Между тем по радио передают результаты тотализатора в Рэндвике[37], а потом объявляют, что через пару минут подсчет начнется во Флеминге[38]. Таракан решает рассказать про себя, наивно полагая, что Аляж сделает то же самое.

– Повстречался я как-то с одной девицей, когда работал на Талли, и она оказалась проституткой. Говорила, у проституток все то же самое: нельзя говорить с клиентами по душам – кругом одни клиенты, представляешь? – нельзя говорить, что у тебя на уме. И ты не виновата, что они тебе противны, даже если хочешь, чтобы было по-другому, потому что кретины есть кретины: зачем платить за то, что можно получить бесплатно? Так им еще хочется пудрить тебе мозги, она так и говорила, а мозги не продаются. Они-то уходят, а ты остаешься, и дальше все снова-здорово, никуда не денешься. В общем, я несу чушь, знаю. Но у нас с ней вроде было что-то общее: она – проститутка, я – лоцман. Она мне нравилась, понимаешь? Очень даже нравилась. – Таракан улыбается и осушает свой бокал. – Когда нас спрашивали, где мы работаем, мы всегда отвечали: в туризме. – Он подзывает пальцем бармена – тот кивает и, достав из-под стойки поднос, ставит на него два свежих пива. – Что, в общем-то, было правдой. – Он отрывает взгляд от пустоты, поворачивает голову и смотрит на Аляжа.

– Все мы клиенты, – с легкой улыбкой говорит Аляж. – Под конец дня – все как один.

– Ладно, что у нас за маршрут? – спрашивает Таракан.

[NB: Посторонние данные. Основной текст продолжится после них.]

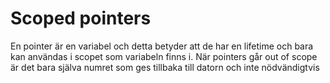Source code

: # Scoped pointers

En pointer är en variabel och detta betyder att de har en lifetime och bara kan användas i scopet som variabeln finns i. När pointers går out of scope är det bara själva numret som ges tillbaka till datorn och inte nödvändigtvis
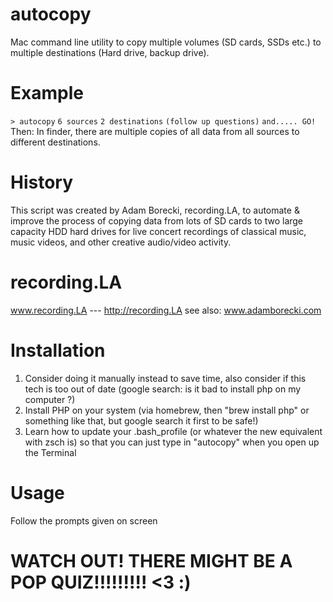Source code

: # autocopy
Mac command line utility to copy multiple volumes (SD cards, SSDs etc.) to multiple destinations (Hard drive, backup drive).

# Example
`> autocopy`
`6 sources`
`2 destinations`
`(follow up questions)`
`and..... GO!`
Then:
In finder, there are multiple copies of all data from all sources to different destinations.

# History
This script was created by Adam Borecki, recording.LA, to automate & improve the process of copying data from lots of SD cards to two large capacity HDD hard drives for live concert recordings of classical music, music videos, and other creative audio/video activity.

# recording.LA
www.recording.LA    ---    http://recording.LA
see also: www.adamborecki.com


# Installation
1. Consider doing it manually instead to save time, also consider if this tech is too out of date (google search: is it bad to install php on my computer ?)
2. Install PHP on your system (via homebrew, then "brew install php" or something like that, but google search it first to be safe!)
3. Learn how to update your .bash_profile (or whatever the new equivalent with zsch is) so that you can just type in "autocopy" when you open up the Terminal



# Usage
Follow the prompts given on screen

# WATCH OUT! THERE MIGHT BE A POP QUIZ!!!!!!!!! <3 :)
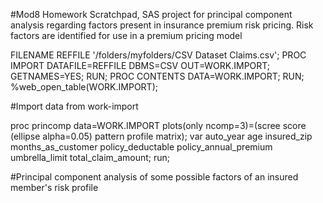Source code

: #Mod8 Homework Scratchpad, SAS project for principal component analysis regarding factors present in insurance premium risk pricing. Risk factors are identified for use in a premium pricing model

FILENAME REFFILE '/folders/myfolders/CSV Dataset Claims.csv';
PROC IMPORT DATAFILE=REFFILE
	DBMS=CSV
	OUT=WORK.IMPORT;
	GETNAMES=YES;
RUN;
PROC CONTENTS DATA=WORK.IMPORT; RUN;
%web_open_table(WORK.IMPORT);

#Import data from work-import

proc princomp data=WORK.IMPORT plots(only ncomp=3)=(scree score (ellipse 
		alpha=0.05) pattern profile matrix);
	var auto_year age insured_zip months_as_customer policy_deductable 
		policy_annual_premium umbrella_limit total_claim_amount;
run;

#Principal component analysis of some possible factors of an insured member's risk profile
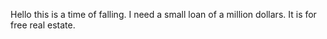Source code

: Hello this is a time of falling.
I need a small loan of a million dollars.
It is for free real estate.

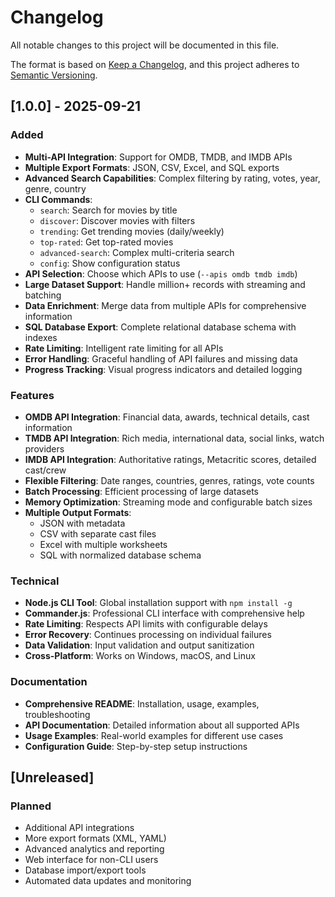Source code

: # Changelog

All notable changes to this project will be documented in this file.

The format is based on [Keep a Changelog](https://keepachangelog.com/en/1.0.0/),
and this project adheres to [Semantic Versioning](https://semver.org/spec/v2.0.0.html).

## [1.0.0] - 2025-09-21

### Added
- **Multi-API Integration**: Support for OMDB, TMDB, and IMDB APIs
- **Multiple Export Formats**: JSON, CSV, Excel, and SQL exports
- **Advanced Search Capabilities**: Complex filtering by rating, votes, year, genre, country
- **CLI Commands**:
  - `search`: Search for movies by title
  - `discover`: Discover movies with filters
  - `trending`: Get trending movies (daily/weekly)
  - `top-rated`: Get top-rated movies
  - `advanced-search`: Complex multi-criteria search
  - `config`: Show configuration status
- **API Selection**: Choose which APIs to use (`--apis omdb tmdb imdb`)
- **Large Dataset Support**: Handle million+ records with streaming and batching
- **Data Enrichment**: Merge data from multiple APIs for comprehensive information
- **SQL Database Export**: Complete relational database schema with indexes
- **Rate Limiting**: Intelligent rate limiting for all APIs
- **Error Handling**: Graceful handling of API failures and missing data
- **Progress Tracking**: Visual progress indicators and detailed logging

### Features
- **OMDB API Integration**: Financial data, awards, technical details, cast information
- **TMDB API Integration**: Rich media, international data, social links, watch providers
- **IMDB API Integration**: Authoritative ratings, Metacritic scores, detailed cast/crew
- **Flexible Filtering**: Date ranges, countries, genres, ratings, vote counts
- **Batch Processing**: Efficient processing of large datasets
- **Memory Optimization**: Streaming mode and configurable batch sizes
- **Multiple Output Formats**: 
  - JSON with metadata
  - CSV with separate cast files
  - Excel with multiple worksheets
  - SQL with normalized database schema

### Technical
- **Node.js CLI Tool**: Global installation support with `npm install -g`
- **Commander.js**: Professional CLI interface with comprehensive help
- **Rate Limiting**: Respects API limits with configurable delays
- **Error Recovery**: Continues processing on individual failures
- **Data Validation**: Input validation and output sanitization
- **Cross-Platform**: Works on Windows, macOS, and Linux

### Documentation
- **Comprehensive README**: Installation, usage, examples, troubleshooting
- **API Documentation**: Detailed information about all supported APIs
- **Usage Examples**: Real-world examples for different use cases
- **Configuration Guide**: Step-by-step setup instructions

## [Unreleased]

### Planned
- Additional API integrations
- More export formats (XML, YAML)
- Advanced analytics and reporting
- Web interface for non-CLI users
- Database import/export tools
- Automated data updates and monitoring
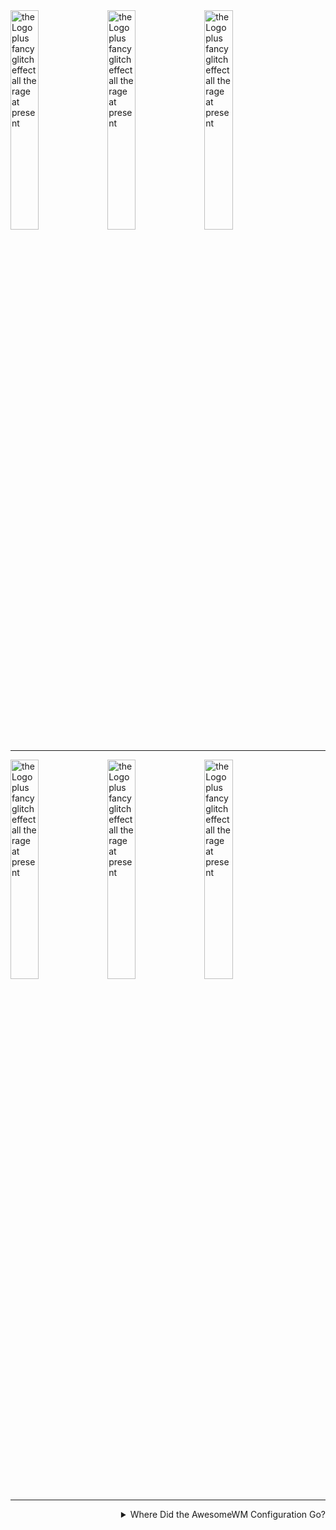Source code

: 
<div style="inline-block">
<img src="https://github.com/the-Electric-Tantra-Linux/.github/blob/main/profile/logo.gif?raw=true" alt="the Logo plus fancy glitch effect all the rage at present" width="30%" />
  <img src="https://github.com/the-Electric-Tantra-Linux/.github/blob/main/profile/logo.gif?raw=true" alt="the Logo plus fancy glitch effect all the rage at present" width="30%" />
  <img src="https://github.com/the-Electric-Tantra-Linux/.github/blob/main/profile/logo.gif?raw=true" alt="the Logo plus fancy glitch effect all the rage at present" width="30%" />
  <hr/>
  <img src="https://github.com/the-Electric-Tantra-Linux/.github/blob/main/profile/logo.gif?raw=true" alt="the Logo plus fancy glitch effect all the rage at present" width="30%" />
  <img src="https://github.com/the-Electric-Tantra-Linux/.github/blob/main/profile/logo.gif?raw=true" alt="the Logo plus fancy glitch effect all the rage at present" width="30%" />
  <img src="https://github.com/the-Electric-Tantra-Linux/.github/blob/main/profile/logo.gif?raw=true" alt="the Logo plus fancy glitch effect all the rage at present" width="30%" />
  <hr/>
<div width="50%" style="float:right">
<details>
  <summary>
Where Did the AwesomeWM Configuration Go?
  </summary>

<p> For now, it is set to private. When it is ready it will be made public again. </p>

</details>


  
  </div>
  
  
  </div>
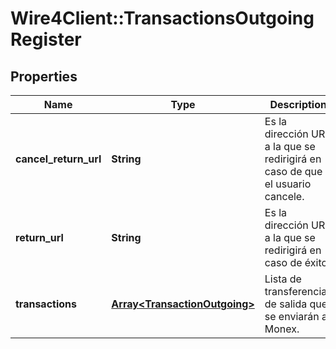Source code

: # Wire4Client::TransactionsOutgoingRegister

## Properties
Name | Type | Description | Notes
------------ | ------------- | ------------- | -------------
**cancel_return_url** | **String** | Es la dirección URL a la que se redirigirá en caso de que el usuario cancele. | 
**return_url** | **String** | Es la dirección URL a la que se redirigirá en caso de éxito. | 
**transactions** | [**Array&lt;TransactionOutgoing&gt;**](TransactionOutgoing.md) | Lista de transferencias de salida que se enviarán a Monex. | 


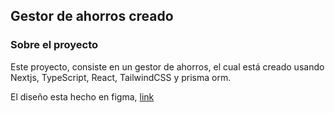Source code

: ## Gestor de ahorros creado

### Sobre el proyecto

Este proyecto, consiste en un gestor de ahorros, el cual está creado usando Nextjs, TypeScript, React, TailwindCSS y prisma orm.

El diseño esta hecho en figma, [link](https://www.figma.com/file/oMhBibkLbX1TzGgETWfRlj/Ahorros?type=design&node-id=0%3A1&mode=design&t=o0Mdca7LPJQ8rxIY-1)


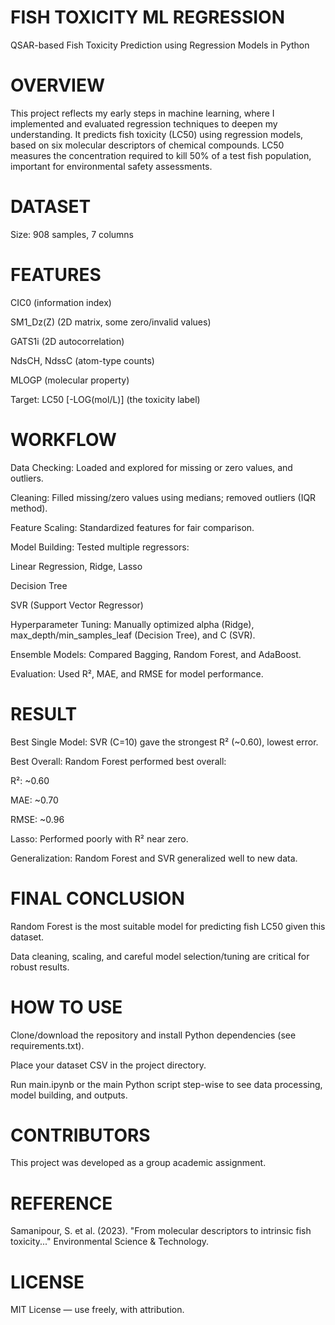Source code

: # FISH TOXICITY ML REGRESSION
QSAR-based Fish Toxicity Prediction using Regression Models in Python

# OVERVIEW
This project reflects my early steps in machine learning, where I implemented and evaluated regression techniques to deepen my understanding.
It predicts fish toxicity (LC50) using regression models, based on six molecular descriptors of chemical compounds. LC50 measures the concentration required to kill 50% of a test fish population, important for environmental safety assessments.

# DATASET
Size: 908 samples, 7 columns

# FEATURES

CIC0 (information index)

SM1_Dz(Z) (2D matrix, some zero/invalid values)

GATS1i (2D autocorrelation)

NdsCH, NdssC (atom-type counts)

MLOGP (molecular property)

Target: LC50 [-LOG(mol/L)] (the toxicity label)

# WORKFLOW
Data Checking: Loaded and explored for missing or zero values, and outliers.

Cleaning: Filled missing/zero values using medians; removed outliers (IQR method).

Feature Scaling: Standardized features for fair comparison.

Model Building: Tested multiple regressors:

Linear Regression, Ridge, Lasso

Decision Tree

SVR (Support Vector Regressor)

Hyperparameter Tuning: Manually optimized alpha (Ridge), max_depth/min_samples_leaf (Decision Tree), and C (SVR).

Ensemble Models: Compared Bagging, Random Forest, and AdaBoost.

Evaluation: Used R², MAE, and RMSE for model performance.

# RESULT
Best Single Model: SVR (C=10) gave the strongest R² (~0.60), lowest error.

Best Overall: Random Forest performed best overall:

R²: ~0.60

MAE: ~0.70

RMSE: ~0.96

Lasso: Performed poorly with R² near zero.

Generalization: Random Forest and SVR generalized well to new data.

# FINAL CONCLUSION
Random Forest is the most suitable model for predicting fish LC50 given this dataset.

Data cleaning, scaling, and careful model selection/tuning are critical for robust results.

# HOW TO USE
Clone/download the repository and install Python dependencies (see requirements.txt).

Place your dataset CSV in the project directory.

Run main.ipynb or the main Python script step-wise to see data processing, model building, and outputs.

# CONTRIBUTORS
This project was developed as a group academic assignment.

# REFERENCE
Samanipour, S. et al. (2023). "From molecular descriptors to intrinsic fish toxicity..." Environmental Science & Technology.

# LICENSE
MIT License — use freely, with attribution.
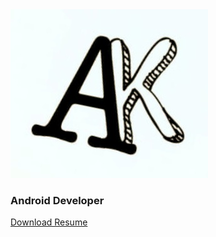 <!--
**anshulkhattar/anshulkhattar** is a ✨ _special_ ✨ repository because its `README.md` (this file) appears on your GitHub profile.

Here are some ideas to get you started:

- 🔭 I’m currently working on ...
- 🌱 I’m currently learning ...
- 👯 I’m looking to collaborate on ...
- 🤔 I’m looking for help with ...
- 💬 Ask me about ...
- 📫 How to reach me: ...
- 😄 Pronouns: ...
- ⚡ Fun fact: ...
-->

<img src = "https://github.com/anshulkhattar/anshulkhattar/blob/master/WhatsApp%20Image%202020-07-10%20at%2017.13.33.jpeg">

### Android Developer

<a href = "https://drive.google.com/file/d/1Jf_6pJ6y3pK6NXjJnc5y9-e-DJUqQHT0/view?usp=sharing">Download Resume</a>
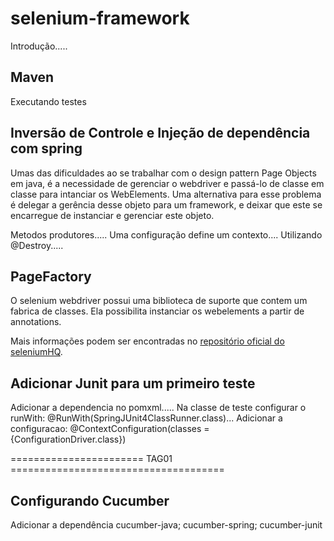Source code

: # selenium-framework
Introdução.....

## Maven
Executando testes

## Inversão de Controle e Injeção de dependência com spring
Umas das dificuldades ao se trabalhar com o design pattern Page Objects em java, é a necessidade de gerenciar o webdriver e passá-lo de classe em classe para intanciar os WebElements.
Uma alternativa para esse problema é delegar a gerência desse objeto para um framework, e deixar que este se encarregue de instanciar e gerenciar este objeto.

Metodos produtores.....
Uma configuração define um contexto....
Utilizando 
@Destroy.....
## PageFactory
O selenium webdriver possui uma biblioteca de suporte que contem um fabrica de classes. Ela possibilita instanciar os webelements a partir de annotations.

Mais informações podem ser encontradas no [repositório oficial do seleniumHQ](https://github.com/SeleniumHQ/selenium/wiki/PageFactory).


## Adicionar Junit para um primeiro teste
Adicionar a dependencia no pomxml.....
Na classe de teste configurar o runWith: @RunWith(SpringJUnit4ClassRunner.class)...
Adicionar a configuracao: @ContextConfiguration(classes = {ConfigurationDriver.class})

======================= TAG01 =====================================

## Configurando Cucumber
Adicionar a dependência <artifactId>cucumber-java</artifactId>; <artifactId>cucumber-spring</artifactId>; <artifactId>cucumber-junit</artifactId>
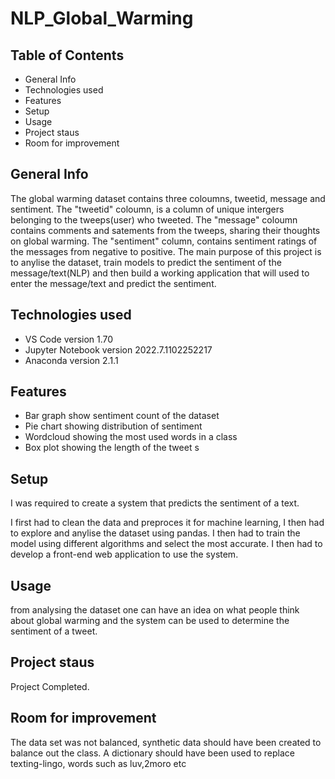 # NLP_Global_Warming

## Table of Contents

- General Info
- Technologies used
- Features
- Setup
- Usage
- Project staus
- Room for improvement

## General Info

The global warming dataset contains three coloumns, tweetid, message and sentiment. The "tweetid" coloumn, is a column of unique intergers belonging
to the tweeps(user) who tweeted. The "message" coloumn contains comments and satements from the tweeps, sharing their thoughts on global warming. The "sentiment" column, contains sentiment ratings of the messages from negative to positive. The main purpose of this project is to anylise the dataset, train models to predict the sentiment of the message/text(NLP) and then build a working application that will used to enter the message/text and predict the sentiment.      

## Technologies used

- VS Code version 1.70
- Jupyter Notebook version 2022.7.1102252217
- Anaconda version 2.1.1


## Features

- Bar graph show sentiment count of the dataset
- Pie chart showing distribution of sentiment
- Wordcloud showing the most used words in a class
- Box plot showing the length of the tweet
s

## Setup

I was required to create a system that predicts the sentiment of a text.

I first had to clean the data and preproces it for machine learning, I then had to explore and anylise the dataset using pandas. I then had to train the model using different algorithms and select the most accurate. I then had to develop a front-end web application to use the system.


## Usage

from analysing the dataset one can have an idea on what people think about global warming and the system can be used to determine the sentiment of a tweet.

## Project staus
Project Completed.

## Room for improvement
The data set was not balanced, synthetic data should have been created to balance out the class. A dictionary should have been used to replace texting-lingo, words such as luv,2moro etc
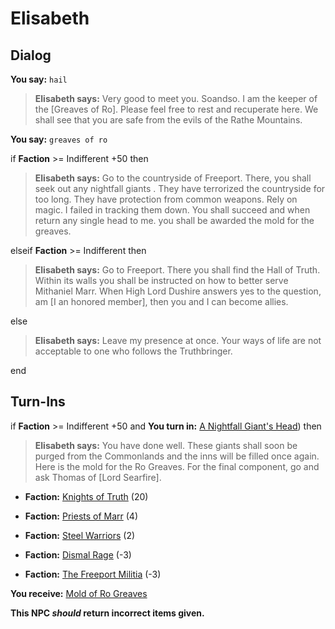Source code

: # Elisabeth
## Dialog

**You say:** `hail`



>**Elisabeth says:** Very good to meet you. Soandso.  I am the keeper of the [Greaves of Ro].  Please feel free to rest and recuperate here.  We shall see that you are safe from the evils of the Rathe Mountains.

**You say:** `greaves of ro`



if **Faction** >= Indifferent +50 then



>**Elisabeth says:** Go to the countryside of Freeport.  There, you shall seek out any nightfall giants .  They have terrorized the countryside for too long.  They have protection from common weapons.  Rely on magic.  I failed in tracking them down.  You shall succeed and when return any single head to me. you shall be awarded the mold for the greaves.


elseif **Faction** >= Indifferent then



>**Elisabeth says:** Go to Freeport.  There you shall find the Hall of Truth.  Within its walls you shall be instructed on how to better serve Mithaniel Marr.  When High Lord Dushire answers yes to the question, am [I an honored member], then you and I can become allies.




else



>**Elisabeth says:** Leave my presence at once. Your ways of life are not acceptable to one who follows the Truthbringer.

end

## Turn-Ins




if **Faction** >= Indifferent +50 and  **You turn in:** [A Nightfall Giant's Head](/item/12313)) then


>**Elisabeth says:** You have done well.  These giants shall soon be purged from the Commonlands and the inns will be filled once again.  Here is the mold for the Ro Greaves.  For the final component, go and ask Thomas of [Lord Searfire].


* __Faction:__ [Knights of Truth](/faction/281) (20)


* __Faction:__ [Priests of Marr](/faction/362) (4)


* __Faction:__ [Steel Warriors](/faction/311) (2)


* __Faction:__ [Dismal Rage](/faction/271) (-3)


* __Faction:__ [The Freeport Militia](/faction/330) (-3)


 **You receive:**  [Mold of Ro Greaves](/item/12303) 

**This NPC *should* return incorrect items given.**





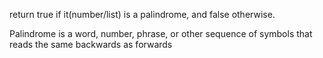 
return true if it(number/list) is a palindrome, and false otherwise.

Palindrome is a word, number, phrase, or other sequence of symbols that reads the same backwards as forwards

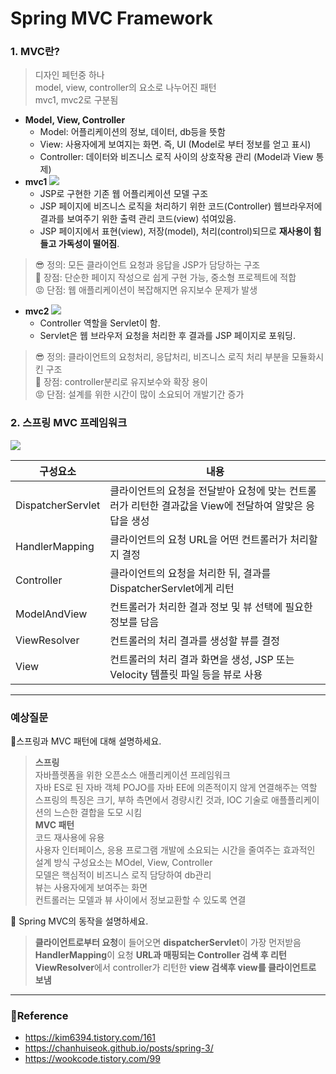 
# Spring MVC Framework

### 1.  MVC란?
> 디자인 페턴중 하나  
> model, view, controller의 요소로 나누어진 패턴  
> mvc1, mvc2로 구분됨
* **Model, View, Controller**
    * Model: 어플리케이션의 정보, 데이터, db등을 뜻함
    * View: 사용자에게 보여지는 화면. 즉, UI (Model로 부터 정보를 얻고 표시)
    * Controller: 데이터와 비즈니스 로직 사이의 상호작용 관리 (Model과 View 통제)
* **mvc1**
  <img src="https://i.imgur.com/rzhzcZc.png" >
  * JSP로 구현한 기존 웹 어플리케이션 모델 구조
  * JSP 페이지에 비즈니스 로직을 처리하기 위한 코드(Controller) 웹브라우저에 결과를 보여주기 위한 출력 관리 코드(view) 섞여있음.
  * JSP 페이지에서 표현(view), 저장(model), 처리(control)되므로 **재사용이 힘들고 가독성이 떨어짐**.  


> 😎 정의: 모든 클라이언트 요청과 응답을 JSP가 담당하는 구조   
> 🙂 장점: 단순한 페이지 작성으로 쉽게 구현 가능, 중소형 프로젝트에 적합   
> 😡 단점: 웹 애플리케이션이 복잡해지면 유지보수 문제가 발생   

* **mvc2**
  <img src="https://i.imgur.com/keastvz.png" >
  * Controller 역할을 Servlet이 함.
  * Servlet은 웹 브라우저 요청을 처리한 후 결과를 JSP 페이지로 포워딩.


> 😎 정의: 클라이언트의 요청처리, 응답처리, 비즈니스 로직 처리 부분을 모듈화시킨 구조    
> 🙂 장점: controller분리로 유지보수와 확장 용이    
> 😡 단점: 설계를 위한 시간이 많이 소요되어 개발기간 증가    

### 2. 스프링  MVC 프레임워크
<img src="https://i.imgur.com/blr7x6q.png" >  

| 구성요소                 | 내용                                                         |
|----------------------|------------------------------------------------------------|
| DispatcherServlet    | 클라이언트의 요청을 전달받아 요청에 맞는 컨트롤러가 리턴한 결과값을 View에 전달하여 알맞은 응답을 생성 |
| HandlerMapping       | 클라이언트의 요청 URL을 어떤 컨트롤러가 처리할지 결정                            |
| Controller           | 클라이언트의 요청을 처리한 뒤, 결과를 DispatcherServlet에게 리턴               |
| ModelAndView         | 컨트롤러가 처리한 결과 정보 및 뷰 선택에 필요한 정보를 담음                         |
| ViewResolver         | 컨트롤러의 처리 결과를 생성할 뷰를 결정                                     |
| View                 | 컨트롤러의 처리 결과 화면을 생성, JSP 또는 Velocity 템플릿 파일 등을 뷰로 사용        |

----
### 예상질문
📌스프링과 MVC 패턴에 대해 설명하세요.
> **스프링**  
> 자바플렛폼을 위한 오픈소스 애플리케이션 프레임워크  
> 자바 ES로 된 자바 객체 POJO를 자바 EE에 의존적이지 않게 연결해주는 역할  
> 스프링의 특징은 크기, 부하 측면에서 경량시킨 것과, IOC 기술로 애플플리케이션의 느슨한 결합을 도모 시킴  
> **MVC 패턴**  
> 코드 재사용에 유용  
> 사용자 인터페이스, 응용 프로그램 개발에 소요되는 시간을 줄여주는 효과적인 설계 방식
> 구성요소는 MOdel, View, Controller  
> 모델은 핵심적이 비즈니스 로직 담당하여 db관리  
> 뷰는 사용자에게 보여주는 화면  
> 컨트롤러는 모델과 뷰 사이에서 정보교환할 수 있도록 연결

📌 Spring MVC의 동작을 설명하세요.
> **클라이언트로부터 요청**이 들어오면 **dispatcherServlet**이 가장 먼저받음  
> **HandlerMapping**이 요청 **URL과 매핑되는 Controller 검색 후 리턴**
> **ViewResolver**에서 controller가 리턴한 **view 검색후 view를 클라이언트로 보냄**

----
### 🔗Reference
* https://kim6394.tistory.com/161
* https://chanhuiseok.github.io/posts/spring-3/
* https://wookcode.tistory.com/99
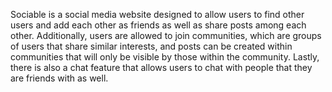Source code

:Sociable is a social media website designed to allow users to find other users and add each other as friends as well as share posts
among each other. Additionally, users are allowed to join communities, which are groups of users that share similar interests, and
posts can be created within communities that will only be visible by those within the community. Lastly, there is also a chat feature that
allows users to chat with people that they are friends with as well.
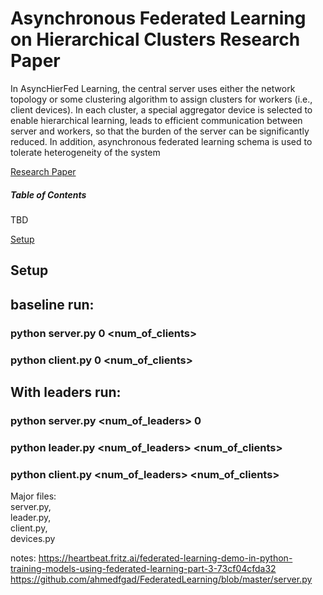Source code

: 
# Asynchronous Federated Learning on Hierarchical Clusters Research Paper

In AsyncHierFed Learning, the central server uses either the network topology or some clustering algorithm to assign clusters for workers (i.e., client
devices). In each cluster, a special aggregator device is selected to enable hierarchical learning, leads to efficient communication between server and workers, so that the
burden of the server can be significantly reduced. In addition, asynchronous federated learning schema is used to tolerate heterogeneity of the system 

<a href="https://github.com/thecheebo/Asynchronous-Federated-Learning-on-Hierarchical-Clusters/blob/main/Federated%20Learning%20Research%20Paper.pdf" class="image fit">Research Paper</a>

##### Table of Contents  

TBD 

[Setup](#setup)  

## Setup

## baseline run:     
###	python server.py 0 <num_of_clients>         
###	python client.py 0 <num_of_clients>     
	
## With leaders run:
###	python server.py <num_of_leaders> 0        
###	python leader.py <num_of_leaders> <num_of_clients> 
###	python client.py <num_of_leaders> <num_of_clients> 

Major files:     
	server.py,      
	leader.py,      
	client.py,      
	devices.py

notes:
	https://heartbeat.fritz.ai/federated-learning-demo-in-python-training-models-using-federated-learning-part-3-73cf04cfda32      
	https://github.com/ahmedfgad/FederatedLearning/blob/master/server.py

– Так, шуточное дело, – отвечает Аляж.

Когда Аляж еще только начинал лоцманствовать на реке, среди лоцманов было заведено главное правило: никогда не воспринимать все всерьез. Это же шуточное дело, говаривал Бормотун, первый лоцман, с которым он работал на пару, и Бормотун был прав: большое шуточное дело, которое делалось недели две, шуточное дело, суть которого заключалась в том, что только лоцманы понимали, что здесь смешного. Большое шуточное дело строилось на бессчетном количестве шуток, разыгрываемых с клиентами. Правила были частью этого шуточного дела. И действовали они на всем речном маршруте. Правила были для всего: когда есть, когда спать и даже когда ходить по нужде, что можно было делать только в полиэтиленовый мешок (его утилизировали в конце маршрута) и подальше от палаточного лагеря, при том что отхожие места выбирали лоцманы, а они, исключительно забавы ради, старались отыскивать их в конце какой-нибудь небезопасной длинной тропы, петлявшей по краям скал. Клиенты любили ясность, порядок и размеренность, привносимые правилами в мир реки и леса, не внушавший им никакой ясности, а, напротив, казавшийся беспорядочно-неопределенным. Однажды Аляжу до смерти наскучило устанавливать правила повседневной походной жизни, и он предоставил клиентам самим придумать их. И потом клиенты не без основания кляли его за то, что он испортил все дело – в смысле путешестие.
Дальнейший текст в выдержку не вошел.